新兵の受難
魔物はこちらの都合など気にせずに襲ってくる。
今日も、一人の新兵が命を落とそうとしている。
門を出て道なりに、途中で出たゴブリンは相手にせずそのまま駆け抜ける。
暫く走れば背の高い木が乱立する林へ差し掛かった所で鳥が羽ばたく音と共に
「ち、ちくしょう!こんな所で!!」
と、響く声。
そこには闇雲に剣を振り回す年若い兵士と、囲むように上空を旋回する3匹のハーピィ。
先手必勝とばかりに矢を番えそのまま放つもヒラリと躱わされ、お返しとばかりに急降下からの鋭い鉤爪による掴み掛かりをクランが片手剣で迎撃。
しかし空を飛ぶ故かその一撃は空を斬ると共にハーピィは再び剣が届かぬ上空へ。
「対空装備は持って無いんだがな…」
「あ、あんたは…どうしてここに?」
「あんたがアガートか?とりあえず話はこれが終わってからだな!」
「そうか、先輩達がアンタ達を寄越してくれたのか…心配かけてばっかりだな」
襲われていた兵士を後ろに下がらせ再び矢を番えながら考える。
ハーピィ、またはハルピュイアなどの名前を持つファンタジー生物の中でも定番と言ってもいい怪物であり、その姿は簡単に言うと人間の女性の頭部と胴体を持った鳥である。

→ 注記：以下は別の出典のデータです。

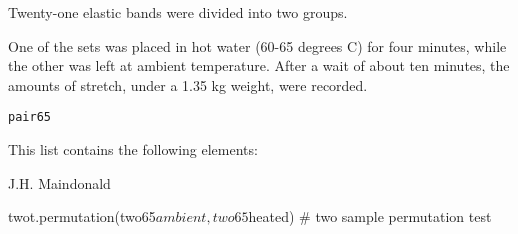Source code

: \begin{Description}\relax
Twenty-one elastic bands were divided into two groups.

One of the sets was placed in hot water (60-65 degrees C) for four
minutes, while the other was left at ambient temperature.  After
a wait of about ten minutes, the amounts of stretch, under a 1.35 kg
weight, were recorded.
\end{Description}
\begin{Usage}
\begin{verbatim}pair65\end{verbatim}
\end{Usage}
\begin{Format}\relax
This list contains the following elements:
\end{Format}
\begin{Source}\relax
J.H. Maindonald
\end{Source}
\begin{Examples}
\begin{ExampleCode}
twot.permutation(two65$ambient,two65$heated) # two sample permutation test
\end{ExampleCode}
\end{Examples}

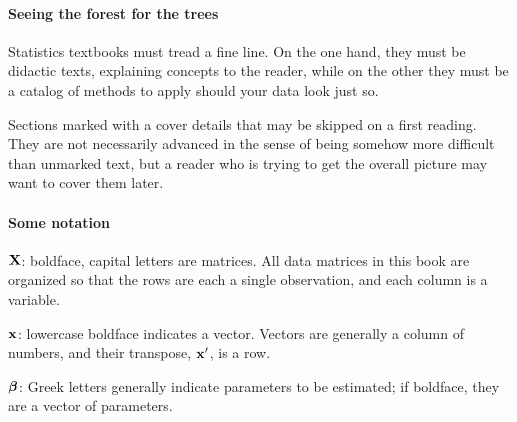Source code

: \begin{multicols}{2}

\paragraph{\treesymbol Seeing the forest for the trees} Statistics textbooks
must tread a fine line. On the one hand, they must be didactic texts,
explaining concepts to the reader, while on the other they must be a
catalog of methods to apply should your data look just so.

Sections marked with a \ind{\treesymbol} cover details that may be
skipped on a first reading. They are not necessarily advanced
in the sense of being somehow more difficult than unmarked text, but a
reader who is trying to get the overall picture may want to cover them 
later. 

\paragraph{Some notation}  \hfill

${\bf X}$: boldface, capital letters are matrices. All data matrices in this
book are organized so that the rows are each a single observation, and
each column is a variable.

${\bf x}$: lowercase boldface indicates a vector. Vectors are generally a
column of numbers, and their transpose, ${\bf x}'$, is a row.

${\mbox{\boldmath$\beta$}}$: Greek letters generally indicate parameters to be estimated;
if boldface, they are a vector of parameters.












\end{multicols}
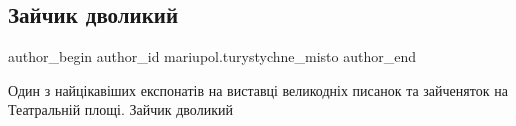  
 
 
 
 

\subsection{Зайчик дволикий}
\label{sec:30_04_2019.fb.mariupol.turystychne_misto.1.zajchik_dvolikij}

\ifcmt
 author_begin
   author_id mariupol.turystychne_misto
 author_end
\fi

Один з найцікавіших експонатів на виставці великодніх писанок та зайченяток на
Театральній площі. Зайчик дволикий 🐇
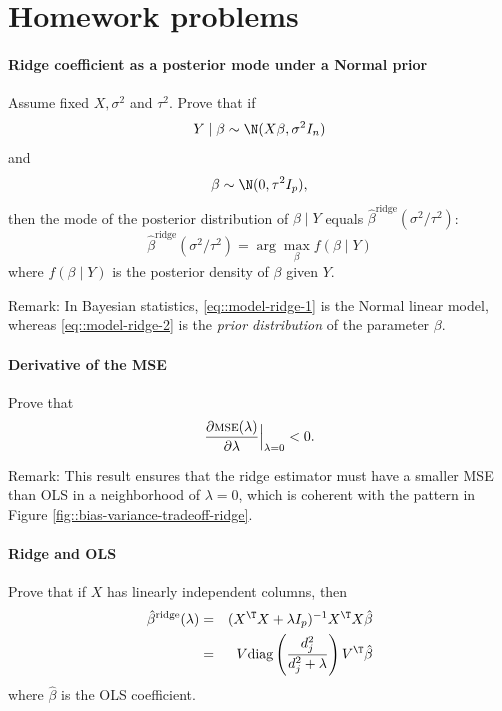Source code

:  


\section{Homework problems}

\paragraph{Ridge coefficient as a posterior mode under a Normal prior}\label{hw13::ridge-bayes}

Assume fixed $X, \sigma^2$ and $\tau^2$. 
Prove that if
\begin{equation}
\label{eq::model-ridge-1}
Y \mid \beta \sim\N(X\beta,\sigma^{2} I_n )
\end{equation}
and
\begin{equation}
\label{eq::model-ridge-2}
\beta\sim\N(0,\tau^{2}I_{p}),
\end{equation}
then the mode of the posterior distribution of $\beta\mid Y$ equals $\hat{\beta}^{\text{ridge}}(\sigma^{2}/\tau^{2})$:
$$
\hat{\beta}^{\text{ridge}}(\sigma^{2}/\tau^{2}) = \arg \max_{\beta} f(  \beta\mid Y  )
$$
where $f(\beta\mid Y)$ is the posterior density of $\beta$ given $Y$. 


Remark: In Bayesian statistics, \eqref{eq::model-ridge-1} is the Normal linear model, whereas \eqref{eq::model-ridge-2} is the {\it prior distribution} of the parameter $\beta$. 




\paragraph{Derivative of the MSE}\label{hw13::derivative-of-mse}

Prove that 
$$
\frac{\partial\textsc{mse}(\lambda)}{\partial\lambda} \Big |_{\lambda = 0} <0 .
$$

Remark: This result ensures that the ridge estimator must have a smaller MSE than OLS in a neighborhood of $\lambda = 0$, which is coherent with the pattern in Figure \ref{fig::bias-variance-tradeoff-ridge}. 



\paragraph{Ridge and OLS}\label{hw13::ridge-ols}


Prove that if  $X$ has linearly independent columns, then
\begin{eqnarray*}
\hat{\beta}^{\text{ridge}}(\lambda) 
&=& (X^{\T} X + \lambda I_p)^{-1} X^{\T} X \hat{\beta} \\
&=& V\text{diag}\left(    \frac{  d_j^2 }{  d_j^2 + \lambda   }  \right) V^{\T}  \hat{\beta}
\end{eqnarray*}
where $\hat{\beta}$ is the OLS coefficient.


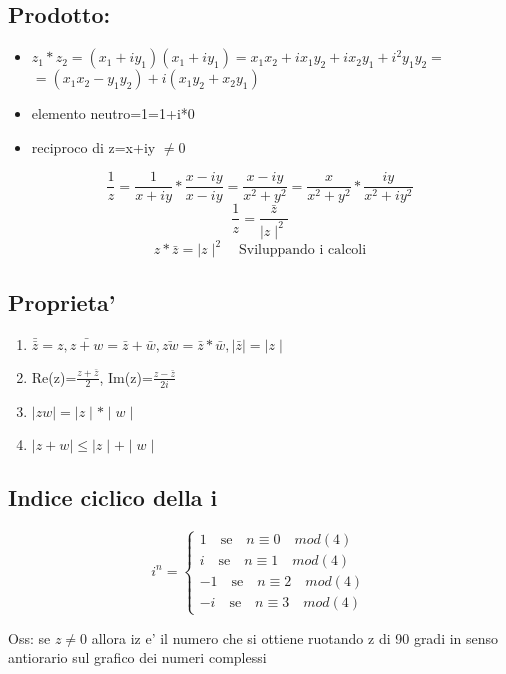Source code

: \documentclass{article}
\begin{document}
          \subsection*{Prodotto:}
          \begin{itemize}
            \item $z_1*z_2=(x_1+iy_1)(x_1+iy_1)=x_1x_2+ix_1y_2+ix_2y_1+i^2y_1y_2=$ \\
              $=(x_1x_2-y_1y_2)+i(x_1y_2+x_2y_1)$
            \item elemento neutro=1=1+i*0
            \item reciproco di z=x+iy $\neq$0
          \end{itemize}
          \begin{equation*}
            \frac{1}{z}=\frac{1}{x+iy}*\frac{x-iy}{x-iy}=\frac{x-iy}{x^2+y^2}=\frac{x}{x^2+y^2}*\frac{iy}{x^2+iy^2}
          \end{equation*}
          \begin{equation*}
            \frac{1}{z}=\frac{\bar{z}}{\mid z \mid ^2}
          \end{equation*}
          \begin{equation*}
            z*\bar{z}=\mid z \mid ^2 \quad \text{Sviluppando i calcoli}
          \end{equation*}
          \subsection{Proprieta'}
          \begin{enumerate}
            \item $\bar{\bar{z}}=z,\bar{z+w}=\bar{z}+\bar{w},\bar{zw}=\bar{z}*\bar{w},\mid \bar{z}\mid = \mid z \mid$
            \item Re(z)=$\frac{z+\bar{z}}{2}$, Im(z)=$\frac{z-\bar{z}}{2i}$
            \item $\mid zw \mid=\mid z \mid * \mid w \mid$
            \item $\mid z+w \mid \leq \mid z \mid + \mid w \mid$
          \end{enumerate}
          \subsection*{Indice ciclico della i}
          \begin{equation*}
            i^n=
            \begin{cases}
              1 \quad \text{se} \quad n \equiv 0 \quad mod(4)\\
              i \quad \text{se} \quad n \equiv 1 \quad mod(4)\\
              -1 \quad \text{se} \quad n \equiv 2 \quad mod(4)\\
              -i \quad \text{se} \quad n \equiv 3 \quad mod(4)
            \end{cases}
          \end{equation*}
          \begin{flushleft}
            Oss: se $z\neq 0$ allora iz e' il numero che si ottiene ruotando z di 90 gradi in senso antiorario sul grafico dei numeri complessi
          \end{flushleft}
\end{document}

自在に空を駆ける事で、足から生えたまるで猛禽のような鋭い鉤爪による攻撃、更には基本的には一撃離脱を行う為近接攻撃では相性が悪い相手だ。
相手は三体、獲物が増えたと見てかいずれも耳障りな鳴き声を発しながら獲物と見定めたのか、こちらを囲うように飛んでいる。
「なら…連なり射ち!」
再び一矢を放つと素早く矢筒から矢を取り出すと共にハーピィが回避する先へ続け様に放てば、上手く羽を射抜きそのまま落下、機を逃さずとばかりにかけより地面で足掻くハーピィの首を踏み砕いた。

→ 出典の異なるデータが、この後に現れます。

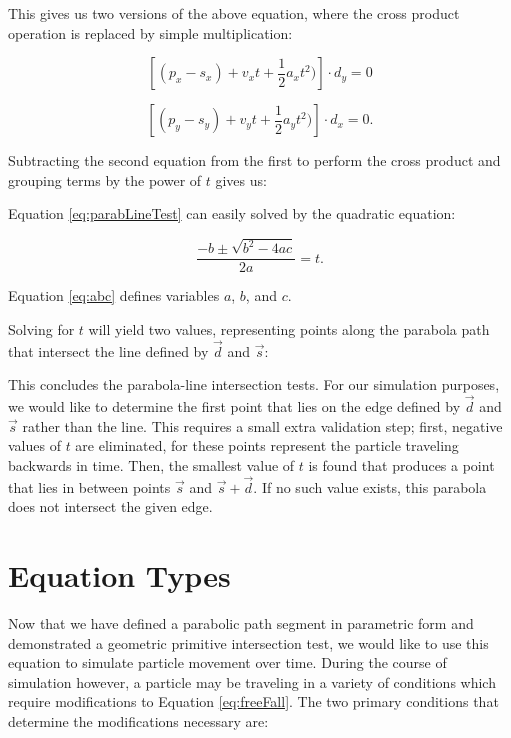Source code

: This gives us two versions of the above equation, where the cross product operation is replaced by simple multiplication:

$$
\left [ (p_x - s_x) + v_x  t + \frac{1}{2} a_x  t^2) \right ] \cdot  d_y = 0
$$

\vspace{0.1in}

$$
\left [ (p_y - s_y) + v_y t + \frac{1}{2} a_y t^2) \right ] \cdot d_x = 0.
$$

Subtracting the second equation from the first to perform the cross product and grouping terms by the power of $t$ gives us:


 {
	\label{eq:parabLineTest}
}

Equation \eqref{eq:parabLineTest} can easily solved by the quadratic equation:

$$
	\frac{-b \pm \sqrt{b^2 - 4ac}}{2a} = t.
$$

Equation \eqref{eq:abc} defines variables $a$, $b$, and $c$.


Solving for $t$ will yield two values, representing points along the parabola path that intersect the line defined by $\vec{d}$ and $\vec{s}$:


This concludes the parabola-line intersection tests. For our simulation purposes, we would like to determine the first point that lies on the edge defined by $\vec{d}$ and $\vec{s}$ rather than the line. This requires a small extra validation step; first, negative values of $t$ are eliminated, for these points represent the particle traveling backwards in time. Then, the smallest value of $t$ is found that produces a point that lies in between points $\vec{s}$ and $\vec{s} + \vec{d}$. If no such value exists, this parabola does not intersect the given edge.

\section{Equation Types}

Now that we have defined a parabolic path segment in parametric form and demonstrated a geometric primitive intersection test, we would like to use this equation to simulate particle movement over time. During the course of simulation however, a particle may be traveling in a variety of conditions which require modifications to Equation \eqref{eq:freeFall}. The two primary conditions that determine the modifications necessary are:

そして横では風を斬る音が響くと同時、地面に落ちるハーピィ。
「…一閃突き」
地面に叩きつけられると同時、剣を構えたクランのフ素早く距離を詰めての直進突きで2匹目のハーピィも撃破。
「へぇ、どうやって落としたんだ?」
「これ」
近接故にクランには厳しい相手だと思っていたが、そう言うクランの手には石ころが握られており、残ったハーピィに対して振りかぶるように投げられるもこれは掠めるように外れた。
「なるほど、確かに投石なら使いやすいわな」
そう言いながらこちらも再び矢を番えると二人して1匹を攻撃、程なくしてハーピィ達は討たれたのだった。

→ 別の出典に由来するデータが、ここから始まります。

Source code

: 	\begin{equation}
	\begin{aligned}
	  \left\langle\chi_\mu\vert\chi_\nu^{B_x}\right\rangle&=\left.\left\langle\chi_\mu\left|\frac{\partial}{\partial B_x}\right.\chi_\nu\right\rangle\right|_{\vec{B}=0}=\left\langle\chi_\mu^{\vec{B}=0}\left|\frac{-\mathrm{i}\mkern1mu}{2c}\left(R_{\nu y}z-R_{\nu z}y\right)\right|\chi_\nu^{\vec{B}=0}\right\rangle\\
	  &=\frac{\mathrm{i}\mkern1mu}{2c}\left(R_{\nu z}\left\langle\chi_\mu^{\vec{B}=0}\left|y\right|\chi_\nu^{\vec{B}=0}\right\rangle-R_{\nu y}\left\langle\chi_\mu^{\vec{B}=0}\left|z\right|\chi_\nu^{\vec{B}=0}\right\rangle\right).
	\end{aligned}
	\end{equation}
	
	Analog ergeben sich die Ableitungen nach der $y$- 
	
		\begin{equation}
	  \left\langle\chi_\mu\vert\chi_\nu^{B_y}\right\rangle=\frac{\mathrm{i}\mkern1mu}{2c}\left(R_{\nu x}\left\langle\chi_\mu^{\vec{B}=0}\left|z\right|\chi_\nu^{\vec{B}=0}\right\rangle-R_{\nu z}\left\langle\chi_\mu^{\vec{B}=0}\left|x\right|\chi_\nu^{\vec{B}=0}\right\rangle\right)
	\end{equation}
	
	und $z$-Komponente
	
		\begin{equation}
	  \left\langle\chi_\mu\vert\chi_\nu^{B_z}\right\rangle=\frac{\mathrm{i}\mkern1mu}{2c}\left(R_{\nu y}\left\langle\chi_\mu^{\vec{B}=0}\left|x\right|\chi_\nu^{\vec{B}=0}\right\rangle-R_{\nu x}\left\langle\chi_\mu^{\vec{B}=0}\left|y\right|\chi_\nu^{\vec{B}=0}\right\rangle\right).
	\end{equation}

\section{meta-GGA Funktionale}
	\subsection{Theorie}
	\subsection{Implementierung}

「い、今ので全部か!?助かったよ….あんた達がいなきゃ多分手も足も出なかった」
「アカードだったか?まあ相手が悪いだろうな、入ったばっかなんだって?」
「あぁ、入隊したばっかなのにこんな所で死ぬのかって思ったら体が強張っちまってさ…」
「ま、無理もないだろう。実戦もせいぜい獣相手の狩りかゴブリンくらいだろうし、初めての魔物相手なら仕方ないさ」
「今回はあんた達のおかげで助かったけど、一人でどうにかできるくらい、もっと鍛錬しなきゃダメだな」
「まぁ、頼れる心配性の先輩方がいるんだからしっかり鍛えてもらうこった」
「あぁ、おれは急いで帰るけどあんた達の事はせんぱいにも伝えておくよ」
「あぁ、俺たちもちょっと旅の準備が途中だったんでな、少ししたら監視所に戻るさ」
「あぁ、ならまた会いにきてくれよ、じゃあな!」
アカードはそう言うと足早に監視所への道を走って戻っていくのだった。
「さて、これでひと段落か…とりあえず採取だけでも」
そう考えながら近くの高台へ向かおうとした所で袖を引く手。
「どうしたクラン?」
「ゴブリン…」
その言葉に少し考え
「あ、そういや途中にいたな…新兵一人だと不味いか」
監視所を出て少しした所に5体ほどのゴブリンがいた事を思い出し、流石に新兵一人では荷が重いだろうと慌てて引き換えしたのだった。
新兵の受難
アカードをハーピィから助ける
アカードの無事をフィルに報告する
どうにか、魔物に襲われた新兵を助ける事が出来た。
此度は無事だったが、いつ誰がどうなってもおかしく無い世界。
たとえ、覚者であろうと鍛錬は欠かせない。